# [Data shown]

###

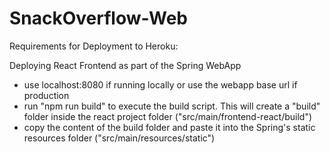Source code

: # SnackOverflow-Web

Requirements for Deployment to Heroku:

Deploying React Frontend as part of the Spring WebApp
- use localhost:8080 if running locally or use the webapp base url if production
- run "npm run build" to execute the build script. This will create a "build" folder inside the react project folder ("src/main/frontend-react/build")
- copy the content of the build folder and paste it into the Spring's static resources folder ("src/main/resources/static")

###

# [Task details]
The expected answer is an exact copy of the lines above, beginning at the line with "Deploying React Frontend" and ending at the line with "to execute the", with both ends in.

# [Response to this task]
Deploying React Frontend as part of the Spring WebApp
- use localhost:8080 if running locally or use the webapp base url if production
- run "npm run build" to execute the build script. This will create a "build" folder inside the react project folder ("src/main/frontend-react/build")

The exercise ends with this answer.